Let us talk next about the Anglicans. They settled largely in Virginia and some of the other southern colonies. The first settlement of Anglicans was in the colony of Virginia. Of the early settlers who came to Virginia, some of them were Puritans. They were all members of the Church of England, and we know by now in our study that there were two very distinct parts of the Church of England: the Anglican party and the Puritan party. Those two groups did not always get along very well, and they eventually took opposite sides during the time of the civil war and the commonwealth. The settlement of Virginia, which was by Anglicans, contained a number of Puritans. The first charter for the colony of Virginia, which was drawn up in 1606, spoke of the project -- the expedition to Virginia -- for the glory of the Divine Majesty. We know that some of those early Virginia Anglicans were Puritan in sympathy. This included John Rolfe, who came in 1610 and was an ardent student of Calvin's Institutes. He is a man who is famous in history because he married the legendary Pocahontas. Alexander Whitaker came in 1611. He was a Puritan Presbyterian and was sometimes called the Presbyterian apostle of Virginia. Puritanism did not flourish in the colony of Virginia because of enforced Anglican conformity, at least from 1642, by the Stuarts, although much of this was in effect before 1642. The religious situation in Virginia was comparable to the religious situation in England. The bishops and the king were firmly in control and Puritan or Presbyterian dissenters were persecuted or at least not given freedom to worship in the way that they chose. Many Virginia Puritans moved to other colonies, including Maryland, which was the only American colony to have a significant number of Roman Catholics. Perhaps for that reason it was more open to settlements of different religious traditions. Other Puritans moved to Pennsylvania, which, under the Quaker William Penn, became the most tolerant place for religious freedom in the world at that time. The Huguenots were in the south and later in different parts of America. The Anglicans were in Virginia. And the Puritans were in New England.
The Puritans were the most significant settlement of Calvinists in America, so we will take a little longer to talk about the Puritan settlement in New England. James I tried to ignore the Puritan movement, which began during his reign. Charles I was more concerned to suppress it, but soon Charles had his hands full with the parliament and the civil war in England. The Stuart policies led to two events of major significance. One was the Great Migration of the 1630s and the other was the Puritan Revolution of the 1640s. The Great Migration of the 1630s was an attempt to form a new England in America. Sooner or later some of the English Puritans began to become discouraged and disillusioned with the prospects of old England ever changing. During the 1630s, thousands of English Puritans migrated to America in order to establish in a new country a new England. This new England would not only be a light to the world but also a witness to the old England. It would show what a real Christian commonwealth would look like.

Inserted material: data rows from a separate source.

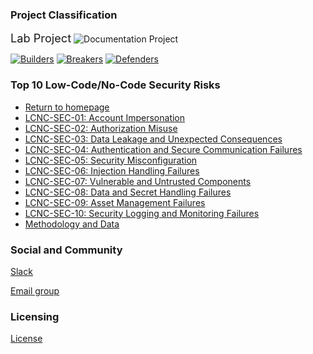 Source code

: ### Project Classification

<i class="fas fa-flask" style="font-size: 1.3em; color:#f7b73c;"></i>
<span style="font-size: 1.3em;">Lab Project</span>
![Documentation Project][doc-proj-logo]

[![Builders][builders-logo]][builders]
[![Breakers][breakers-logo]][breakers]
[![Defenders][defenders-logo]][defenders]

[builders]: https://www.owasp.org/index.php/Builders
[builders-logo]: https://raw.githubusercontent.com/OWASP/www--site-theme/master/assets/images/common/owasp_builders.svg?sanitize=true
[breakers]: https://www.owasp.org/index.php/Breakers
[breakers-logo]: https://raw.githubusercontent.com/OWASP/www--site-theme/master/assets/images/common/owasp_breakers.svg?sanitize=true
[defenders]: https://www.owasp.org/index.php/Defenders
[defenders-logo]: https://raw.githubusercontent.com/OWASP/www--site-theme/master/assets/images/common/owasp_defenders.svg?sanitize=true
[doc-proj-logo]: https://raw.githubusercontent.com/OWASP/www--site-theme/master/assets/images/common/owasp_documentation_project.svg?sanitize=true


### Top 10 Low-Code/No-Code Security Risks

- [Return to homepage](/www-project-top-10-low-code-no-code-security-risks)
- [LCNC-SEC-01: Account Impersonation](/www-project-top-10-low-code-no-code-security-risks/content/2022/en/LCNC-SEC-01-Account-Impersonation)
- [LCNC-SEC-02: Authorization Misuse](/www-project-top-10-low-code-no-code-security-risks/content/2022/en/LCNC-SEC-02-Authorization-Misuse)
- [LCNC-SEC-03: Data Leakage and Unexpected Consequences](/www-project-top-10-low-code-no-code-security-risks/content/2022/en/LCNC-SEC-03-Data-Leakage-and-Unexpected-Consequences)
- [LCNC-SEC-04: Authentication and Secure Communication Failures](/www-project-top-10-low-code-no-code-security-risks/content/2022/en/LCNC-SEC-04-Authentication-and-Secure-Communication-Failures)
- [LCNC-SEC-05: Security Misconfiguration](/www-project-top-10-low-code-no-code-security-risks/content/2022/en/LCNC-SEC-05-Security-Misconfiguration)
- [LCNC-SEC-06: Injection Handling Failures](/www-project-top-10-low-code-no-code-security-risks/content/2022/en/LCNC-SEC-06-Injection-Handling-Failures)
- [LCNC-SEC-07: Vulnerable and Untrusted Components](/www-project-top-10-low-code-no-code-security-risks/content/2022/en/LCNC-SEC-07-Vulnerable-and-Untrusted-Components)
- [LCNC-SEC-08: Data and Secret Handling Failures](/www-project-top-10-low-code-no-code-security-risks/content/2022/en/LCNC-SEC-08-Data-and-Secret-Handling-Failures)
- [LCNC-SEC-09: Asset Management Failures](/www-project-top-10-low-code-no-code-security-risks/content/2022/en/LCNC-SEC-09-Asset-Management-Failures)
- [LCNC-SEC-10: Security Logging and Monitoring Failures](/www-project-top-10-low-code-no-code-security-risks/content/2022/en/LCNC-SEC-10-Security-Logging-and-Monitoring-Failures)
- [Methodology and Data](/www-project-top-10-low-code-no-code-security-risks/content/2022/en/Methodology-and-Data)

### Social and Community

[Slack](https://owasp.slack.com/archives/C02C6RU6G10)

[Email group](https://groups.google.com/g/owasp-no-code-low-code)

### Licensing

[License](https://github.com/OWASP/www-project-top-10-low-code-no-code-security-risks/blob/main/license.md)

Let me outline a few of the major events in the 1630s. We will go beyond that decade in talking about the Great Migration. These are facts of history that I am sure you have studied in other places. It is important for us to see them here in brief outline. First the Pilgrims came, led by English separatists. The most outstanding of the English separatists was Robert Brown. The separatists were sometimes called the Brownists. They were Puritans in England who felt that there was no use waiting for the church to reform. There was no use trying to establish a national church. The most important thing they could do was to separate from the national church and create completely independent churches. That was quite in contrast to the non-separating Congregationalists who were so prominent during the Westminster Assembly. Small groups of these English separatists began to meet in England. One group moved from Scrooby in Nottinghamshire to Holland. A few years later they moved from Holland to Plymouth in America in 1620. Those are the so-called Pilgrim Fathers and Mothers who made that long voyage to America.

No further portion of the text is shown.